The Fine Print – 5/6/10
May 10th, 2010 | By administrator | Category: EC Book Reviews
New in hardcover non-fiction
Chelsea Chelsea Bang Bang
By Chelsea Handler
Grand Central Publishing, Hachette Book Group, 2010, $25.99
I thought I’d travel to extremes in my bi-weekly book recommendations this week, and take you on a journey from total raunch (thank you, Ms. Handler) to the sublime (see below). I’ve never completed a Chelsea Handler collection before, because I’ve known what to expect — sex, giggles, self-reflexive jokes. I had no intention of really reading this new one, either.

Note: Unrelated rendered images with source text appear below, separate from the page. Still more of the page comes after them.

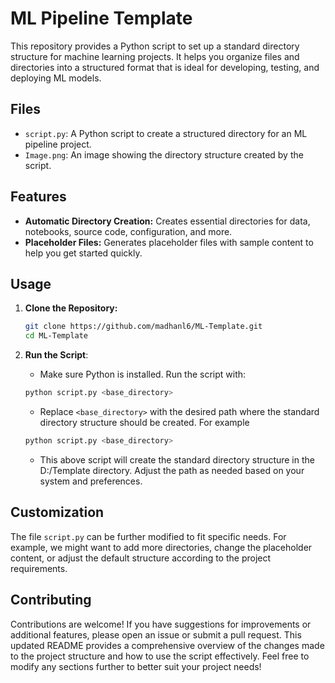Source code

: # ML Pipeline Template

This repository provides a Python script to set up a standard directory structure for machine learning projects. It helps you organize files and directories into a structured format that is ideal for developing, testing, and deploying ML models.

## Files

- `script.py`: A Python script to create a structured directory for an ML pipeline project.
- `Image.png`: An image showing the directory structure created by the script.

## Features

- **Automatic Directory Creation:** Creates essential directories for data, notebooks, source code, configuration, and more.
- **Placeholder Files:** Generates placeholder files with sample content to help you get started quickly.

## Usage

1. **Clone the Repository:**
   ```bash
   git clone https://github.com/madhanl6/ML-Template.git
   cd ML-Template
   ```

2. **Run the Script**:
   - Make sure Python is installed. Run the script with:


   ```bash
   python script.py <base_directory>
   ```

   - Replace `<base_directory>` with the desired path where the standard directory structure should be created. For example


   ```bash
   python script.py <base_directory>
   ```

   - This above script will create the standard directory structure in the D:/Template directory. Adjust the path as needed based on your system and preferences.

## Customization

The file `script.py` can be further modified to fit specific needs. For example, we might want to add more directories, change the placeholder content, or adjust the default structure according to the project requirements.

## Contributing

Contributions are welcome! If you have suggestions for improvements or additional features, please open an issue or submit a pull request. This updated README provides a comprehensive overview of the changes made to the project structure and how to use the script effectively. Feel free to modify any sections further to better suit your project needs!

  
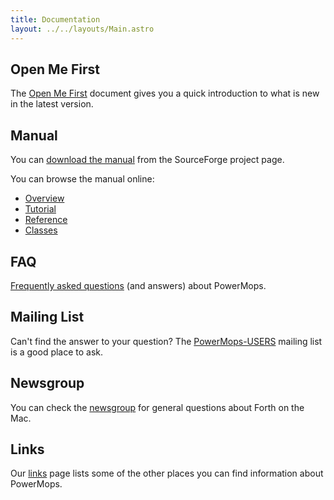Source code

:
 ```yaml
---
title: Documentation
layout: ../../layouts/Main.astro
---
```


## Open Me First

The [Open Me First](/pmops/OpenMeFirst) document gives you a quick
introduction to what is new in the latest version.

## Manual

You can [download the
manual](http://sourceforge.net/project/showfiles.php?group_id=152075)
from the SourceForge project page.

You can browse the manual online:

- [Overview](/pmops/overview)
- [Tutorial](/pmops/tutorial)
- [Reference](/pmops/reference)
- [Classes](/pmops/classes)

## FAQ

[Frequently asked questions](/pmops/FAQ) (and answers) about PowerMops.

## Mailing List

Can't find the answer to your question? The
[PowerMops-USERS](https://sourceforge.net/p/powermops/mailman/powermops-users/)
mailing list is a good place to ask.

## Newsgroup

You can check the [newsgroup](news://comp.lang.forth.mac) for general
questions about Forth on the Mac.

## Links

Our [links](/pmops/Links) page lists some of the other places you
can find information about PowerMops.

Perhaps I’m becoming slightly more tolerant in my bookish ways, but I opened the book and laughed out loud, literally, at the first sentence: “I was eight years old and in third grade at Riker Hill Elementary School when I fell head over heels in love with myself.” It gets funnier and much, much dirtier when you read on to find out that she’s talking about masturbation. Again, though, this is the sort of humor I expected. What pleasantly surprised me was the chapter about her dog, Chunk — the furry guy looking up her skirt on the jacket photo. My personal form of stereotyping would predict Chelsea Handler of buying a Chihuahua to bedazzle and drag around with her in a Fendi bag. In fact, she adopted Chunk because he was on the chopping block at a shelter and she saved him from being euthanized. The chapter, aptly entitled Chunk, is almost heartwarming, in a cynical, self-obsessed, booze-laden sort of way. If you like your humor dripping with acid and diamonds, then congratulations, you’ve just found your perfect summer reading.

New in hardcover fiction
An Unfinished Score
By Elise Blackwell
Unbridled Books, 2010, $24.95
Elise Blackwell is a writer’s writer, for sure. Her books are noticeably well-researched, her characters complex and fleshy, and her subjects and vocabulary full of nuance and acrobatics. They’re not necessarily easy reads, and I respect that. If you’re the type of reader who doesn’t like having to do some guesswork and reading between the lines, this might not be for you, though I would encourage you to take the challenge. In Blackwell’s new novel, a married woman loses her long-time lover in a plane crash. He was a world-renowned (married) composer and she’s a concert violinist. Stuck in a house in which she lives with her staid husband, her needy best friend and her needy best friend’s deaf daughter, Suzanne, our protagonist, is a spinning compass and unanchored boat; she is cut adrift. The book raises more questions than it answers: who is allowed the right to grieve? How many different layers of love can one wear, and how, and why? What is music without a listener?